--- DATA Enclosed Below ---

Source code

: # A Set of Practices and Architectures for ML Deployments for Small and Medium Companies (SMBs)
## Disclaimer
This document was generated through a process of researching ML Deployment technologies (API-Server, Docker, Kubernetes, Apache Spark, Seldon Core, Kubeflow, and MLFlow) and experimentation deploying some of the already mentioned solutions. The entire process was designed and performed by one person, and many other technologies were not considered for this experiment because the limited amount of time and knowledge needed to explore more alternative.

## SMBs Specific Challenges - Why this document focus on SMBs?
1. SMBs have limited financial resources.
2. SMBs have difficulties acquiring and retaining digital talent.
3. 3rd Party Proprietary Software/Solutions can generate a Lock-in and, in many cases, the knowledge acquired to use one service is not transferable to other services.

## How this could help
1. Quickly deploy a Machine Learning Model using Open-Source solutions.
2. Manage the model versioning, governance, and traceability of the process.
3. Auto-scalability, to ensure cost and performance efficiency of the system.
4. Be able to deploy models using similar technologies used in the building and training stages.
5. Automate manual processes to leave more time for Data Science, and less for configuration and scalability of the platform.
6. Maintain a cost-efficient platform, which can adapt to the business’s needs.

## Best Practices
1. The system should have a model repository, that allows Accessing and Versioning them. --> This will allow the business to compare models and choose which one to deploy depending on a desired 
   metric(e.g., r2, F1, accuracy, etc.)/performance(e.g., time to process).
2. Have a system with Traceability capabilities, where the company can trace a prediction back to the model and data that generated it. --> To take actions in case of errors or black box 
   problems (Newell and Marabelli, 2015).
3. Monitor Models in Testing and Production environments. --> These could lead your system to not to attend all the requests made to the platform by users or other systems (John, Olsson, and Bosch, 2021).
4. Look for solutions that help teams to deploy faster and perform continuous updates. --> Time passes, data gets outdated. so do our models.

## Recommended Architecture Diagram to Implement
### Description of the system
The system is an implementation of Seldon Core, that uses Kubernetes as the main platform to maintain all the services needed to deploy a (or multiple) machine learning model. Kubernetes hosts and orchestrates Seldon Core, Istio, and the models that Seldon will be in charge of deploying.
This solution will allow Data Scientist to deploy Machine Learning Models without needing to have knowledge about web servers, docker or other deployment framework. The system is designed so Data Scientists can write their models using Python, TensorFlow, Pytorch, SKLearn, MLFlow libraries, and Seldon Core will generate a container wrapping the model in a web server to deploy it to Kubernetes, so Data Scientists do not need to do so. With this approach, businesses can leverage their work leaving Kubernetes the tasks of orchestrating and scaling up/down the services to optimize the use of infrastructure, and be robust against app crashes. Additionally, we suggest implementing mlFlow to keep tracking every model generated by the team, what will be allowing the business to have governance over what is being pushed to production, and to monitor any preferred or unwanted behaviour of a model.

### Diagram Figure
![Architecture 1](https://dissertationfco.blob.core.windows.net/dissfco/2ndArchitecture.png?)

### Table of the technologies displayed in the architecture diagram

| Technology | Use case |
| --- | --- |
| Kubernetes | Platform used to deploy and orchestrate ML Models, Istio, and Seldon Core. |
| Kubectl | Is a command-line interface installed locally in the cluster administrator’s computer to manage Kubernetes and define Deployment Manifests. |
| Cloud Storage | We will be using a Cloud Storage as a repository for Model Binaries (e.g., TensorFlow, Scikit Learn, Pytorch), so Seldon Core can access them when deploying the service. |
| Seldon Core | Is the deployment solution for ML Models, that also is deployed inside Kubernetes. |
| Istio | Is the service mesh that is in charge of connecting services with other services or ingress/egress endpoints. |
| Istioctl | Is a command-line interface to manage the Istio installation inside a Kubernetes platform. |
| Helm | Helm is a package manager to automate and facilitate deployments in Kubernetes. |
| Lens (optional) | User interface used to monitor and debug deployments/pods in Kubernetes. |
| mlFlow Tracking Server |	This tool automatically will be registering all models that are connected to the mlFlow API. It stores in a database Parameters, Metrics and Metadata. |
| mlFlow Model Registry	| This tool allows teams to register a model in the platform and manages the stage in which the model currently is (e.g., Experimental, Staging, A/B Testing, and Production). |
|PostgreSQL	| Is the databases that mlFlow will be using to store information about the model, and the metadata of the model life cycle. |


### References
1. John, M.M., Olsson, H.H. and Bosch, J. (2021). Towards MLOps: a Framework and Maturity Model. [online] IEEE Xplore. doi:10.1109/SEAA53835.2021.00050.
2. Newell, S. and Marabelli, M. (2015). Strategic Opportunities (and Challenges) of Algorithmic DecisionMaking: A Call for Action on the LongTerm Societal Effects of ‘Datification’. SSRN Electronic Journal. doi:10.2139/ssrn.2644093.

--- End of Enclosed DATA ---

▶ **INSTRUCTIONS FOR THE TASK**
Once the records end, copy them all again exactly.

▶ **ANSWER SECTION**
Source code

: # A Set of Practices and Architectures for ML Deployments for Small and Medium Companies (SMBs)
## Disclaimer
This document was generated through a process of researching ML Deployment technologies (API-Server, Docker, Kubernetes, Apache Spark, Seldon Core, Kubeflow, and MLFlow) and experimentation deploying some of the already mentioned solutions. The entire process was designed and performed by one person, and many other technologies were not considered for this experiment because the limited amount of time and knowledge needed to explore more alternative.

## SMBs Specific Challenges - Why this document focus on SMBs?
1. SMBs have limited financial resources.
2. SMBs have difficulties acquiring and retaining digital talent.
3. 3rd Party Proprietary Software/Solutions can generate a Lock-in and, in many cases, the knowledge acquired to use one service is not transferable to other services.

## How this could help
1. Quickly deploy a Machine Learning Model using Open-Source solutions.
2. Manage the model versioning, governance, and traceability of the process.
3. Auto-scalability, to ensure cost and performance efficiency of the system.
4. Be able to deploy models using similar technologies used in the building and training stages.
5. Automate manual processes to leave more time for Data Science, and less for configuration and scalability of the platform.
6. Maintain a cost-efficient platform, which can adapt to the business’s needs.

## Best Practices
1. The system should have a model repository, that allows Accessing and Versioning them. --> This will allow the business to compare models and choose which one to deploy depending on a desired 
   metric(e.g., r2, F1, accuracy, etc.)/performance(e.g., time to process).
2. Have a system with Traceability capabilities, where the company can trace a prediction back to the model and data that generated it. --> To take actions in case of errors or black box 
   problems (Newell and Marabelli, 2015).
3. Monitor Models in Testing and Production environments. --> These could lead your system to not to attend all the requests made to the platform by users or other systems (John, Olsson, and Bosch, 2021).
4. Look for solutions that help teams to deploy faster and perform continuous updates. --> Time passes, data gets outdated. so do our models.

## Recommended Architecture Diagram to Implement
### Description of the system
The system is an implementation of Seldon Core, that uses Kubernetes as the main platform to maintain all the services needed to deploy a (or multiple) machine learning model. Kubernetes hosts and orchestrates Seldon Core, Istio, and the models that Seldon will be in charge of deploying.
This solution will allow Data Scientist to deploy Machine Learning Models without needing to have knowledge about web servers, docker or other deployment framework. The system is designed so Data Scientists can write their models using Python, TensorFlow, Pytorch, SKLearn, MLFlow libraries, and Seldon Core will generate a container wrapping the model in a web server to deploy it to Kubernetes, so Data Scientists do not need to do so. With this approach, businesses can leverage their work leaving Kubernetes the tasks of orchestrating and scaling up/down the services to optimize the use of infrastructure, and be robust against app crashes. Additionally, we suggest implementing mlFlow to keep tracking every model generated by the team, what will be allowing the business to have governance over what is being pushed to production, and to monitor any preferred or unwanted behaviour of a model.

### Diagram Figure
![Architecture 1](https://dissertationfco.blob.core.windows.net/dissfco/2ndArchitecture.png?)

### Table of the technologies displayed in the architecture diagram

| Technology | Use case |
| --- | --- |
| Kubernetes | Platform used to deploy and orchestrate ML Models, Istio, and Seldon Core. |
| Kubectl | Is a command-line interface installed locally in the cluster administrator’s computer to manage Kubernetes and define Deployment Manifests. |
| Cloud Storage | We will be using a Cloud Storage as a repository for Model Binaries (e.g., TensorFlow, Scikit Learn, Pytorch), so Seldon Core can access them when deploying the service. |
| Seldon Core | Is the deployment solution for ML Models, that also is deployed inside Kubernetes. |
| Istio | Is the service mesh that is in charge of connecting services with other services or ingress/egress endpoints. |
| Istioctl | Is a command-line interface to manage the Istio installation inside a Kubernetes platform. |
| Helm | Helm is a package manager to automate and facilitate deployments in Kubernetes. |
| Lens (optional) | User interface used to monitor and debug deployments/pods in Kubernetes. |
| mlFlow Tracking Server |	This tool automatically will be registering all models that are connected to the mlFlow API. It stores in a database Parameters, Metrics and Metadata. |
| mlFlow Model Registry	| This tool allows teams to register a model in the platform and manages the stage in which the model currently is (e.g., Experimental, Staging, A/B Testing, and Production). |
|PostgreSQL	| Is the databases that mlFlow will be using to store information about the model, and the metadata of the model life cycle. |


### References
1. John, M.M., Olsson, H.H. and Bosch, J. (2021). Towards MLOps: a Framework and Maturity Model. [online] IEEE Xplore. doi:10.1109/SEAA53835.2021.00050.
2. Newell, S. and Marabelli, M. (2015). Strategic Opportunities (and Challenges) of Algorithmic DecisionMaking: A Call for Action on the LongTerm Societal Effects of ‘Datification’. SSRN Electronic Journal. doi:10.2139/ssrn.2644093.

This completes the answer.